With the DuPage County Board awarding $1 million in grant money this week to 49 non-profit agencies throughout the county, some Naperville area charities are getting needed assistance.

“I think they (the grants) really make a difference in the county,” Health and Human Services Committee Chairman Bob Larsen (R-Wheaton) said after the board’s unanimous vote of approval for the grants.

Among the awardees are Loaves and Fishes, the Naperville community food pantry; Naperville Cares, an agency that helps families cope with short-term financial problems; and Naperville Elderly Homes, operators of the Martin Avenue Apartments.

Although the board didn’t list individual grant amounts, the smallest was for $2,198 and the biggest was $45,000.

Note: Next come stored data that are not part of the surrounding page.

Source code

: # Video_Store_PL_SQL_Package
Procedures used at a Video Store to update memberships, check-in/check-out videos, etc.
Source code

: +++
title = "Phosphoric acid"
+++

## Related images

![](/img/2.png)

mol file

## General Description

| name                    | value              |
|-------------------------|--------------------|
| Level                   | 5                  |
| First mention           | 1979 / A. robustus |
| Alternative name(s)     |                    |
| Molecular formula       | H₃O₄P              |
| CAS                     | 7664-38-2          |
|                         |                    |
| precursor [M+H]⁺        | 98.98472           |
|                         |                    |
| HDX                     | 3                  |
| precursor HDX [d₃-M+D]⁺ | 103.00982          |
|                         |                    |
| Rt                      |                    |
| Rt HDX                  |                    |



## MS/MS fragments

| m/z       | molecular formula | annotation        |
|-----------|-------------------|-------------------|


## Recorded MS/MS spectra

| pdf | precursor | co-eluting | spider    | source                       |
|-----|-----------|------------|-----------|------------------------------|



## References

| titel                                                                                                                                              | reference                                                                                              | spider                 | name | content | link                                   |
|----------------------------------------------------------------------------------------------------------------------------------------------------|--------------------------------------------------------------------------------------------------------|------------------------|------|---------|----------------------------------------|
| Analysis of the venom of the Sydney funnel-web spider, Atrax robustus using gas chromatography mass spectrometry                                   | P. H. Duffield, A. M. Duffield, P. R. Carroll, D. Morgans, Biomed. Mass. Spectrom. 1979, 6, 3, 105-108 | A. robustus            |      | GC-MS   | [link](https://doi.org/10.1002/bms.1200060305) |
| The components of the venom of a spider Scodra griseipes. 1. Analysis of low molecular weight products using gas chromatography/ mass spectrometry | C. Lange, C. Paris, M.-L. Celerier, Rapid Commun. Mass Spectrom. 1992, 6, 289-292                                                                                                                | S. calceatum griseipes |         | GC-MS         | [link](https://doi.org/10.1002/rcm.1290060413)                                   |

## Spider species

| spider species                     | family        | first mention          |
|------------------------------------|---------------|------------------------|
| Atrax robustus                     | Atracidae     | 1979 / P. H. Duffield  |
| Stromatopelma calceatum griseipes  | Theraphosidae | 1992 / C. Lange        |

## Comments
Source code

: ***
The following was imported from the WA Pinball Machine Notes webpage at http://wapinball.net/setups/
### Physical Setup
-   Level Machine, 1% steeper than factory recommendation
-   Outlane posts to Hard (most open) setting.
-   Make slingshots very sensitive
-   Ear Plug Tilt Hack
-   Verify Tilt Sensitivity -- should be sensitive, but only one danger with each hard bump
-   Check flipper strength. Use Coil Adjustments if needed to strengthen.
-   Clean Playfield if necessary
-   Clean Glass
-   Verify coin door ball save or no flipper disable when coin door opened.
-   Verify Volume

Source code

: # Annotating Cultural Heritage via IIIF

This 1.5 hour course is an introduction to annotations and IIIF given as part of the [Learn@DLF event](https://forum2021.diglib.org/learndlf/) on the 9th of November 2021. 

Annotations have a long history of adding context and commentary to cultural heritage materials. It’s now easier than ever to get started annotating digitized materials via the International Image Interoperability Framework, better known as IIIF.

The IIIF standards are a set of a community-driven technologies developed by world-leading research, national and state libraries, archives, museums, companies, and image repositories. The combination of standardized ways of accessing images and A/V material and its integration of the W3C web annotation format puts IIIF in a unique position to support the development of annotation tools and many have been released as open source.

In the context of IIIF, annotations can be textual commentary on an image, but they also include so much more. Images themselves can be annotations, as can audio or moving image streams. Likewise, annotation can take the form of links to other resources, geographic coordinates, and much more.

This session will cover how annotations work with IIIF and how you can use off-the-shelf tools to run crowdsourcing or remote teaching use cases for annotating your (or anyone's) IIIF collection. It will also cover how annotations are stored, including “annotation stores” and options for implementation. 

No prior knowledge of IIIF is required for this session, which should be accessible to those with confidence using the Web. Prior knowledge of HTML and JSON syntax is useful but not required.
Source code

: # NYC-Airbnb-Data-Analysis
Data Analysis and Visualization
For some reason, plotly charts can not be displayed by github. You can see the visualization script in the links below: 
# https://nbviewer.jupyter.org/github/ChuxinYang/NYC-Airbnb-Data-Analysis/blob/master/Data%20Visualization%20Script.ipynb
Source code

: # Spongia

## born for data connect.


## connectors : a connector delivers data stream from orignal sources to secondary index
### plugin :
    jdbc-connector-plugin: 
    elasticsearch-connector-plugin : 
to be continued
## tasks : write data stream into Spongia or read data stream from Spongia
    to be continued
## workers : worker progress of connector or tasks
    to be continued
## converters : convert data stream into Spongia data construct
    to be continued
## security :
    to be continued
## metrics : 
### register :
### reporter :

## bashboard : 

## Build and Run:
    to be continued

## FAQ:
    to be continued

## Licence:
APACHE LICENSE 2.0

The grants are part of the county’s Human Services Grant Fund that has been in existence since 2009, available to entities that apply for them, with the stipulation that they promote self-sufficiency, protect children or strengthen families.

All agencies are required to be registered as non-profit, serve the greater DuPage County area and have a proven record of helping county residents for at least three years.

Larsen said that a prime objective of the program is to reach as many non-profits in the county as possible, while balancing that goal against providing meaningful financial assistance with limited resources.

“We’re spread somewhat thin,” he said, while pointing out that even a small grant can bolster non-profits by giving them a “stamp of approval” that helps with fundraising.

Since the grants are matching grants that cover no more than 50 percent of an individual program, fundraising remains the largest source of revenue for non-profits.

The county’s Community Services Department oversees the application process throughout the calendar year and makes recommendations to the Health and Human Services Committee, which then makes its own recommendations to the full board.

The applications serve the dual purpose of gathering information from newer agencies the county may partner with and at the same time reviewing the records of non-profits that have already been awarded grants.

“There’s certainly monitoring done every year in the application process,” Larsen said.

Larsen also noted that there are many different problem areas in DuPage County that deserve the benefit of assistance, notably the recent spike in heroin overdose deaths drawing so much attention in recent months.

Then there are the inevitable problems facing a county with changing demographics, as evidenced by the growing need for English language programs throughout DuPage and the challenges of serving a rapidly aging population.

Larsen pointed out that while DuPage’s population only grew by 1 or 2 percent since 2000, the number of its residents of 65 years old has increased by 20 percent during that time.

Similarly, and maybe even more significant for the future, the 45 to 65 age group grew by 27 percent.

“It’s a much more significant portion of the population than in 2000,” Larsen said.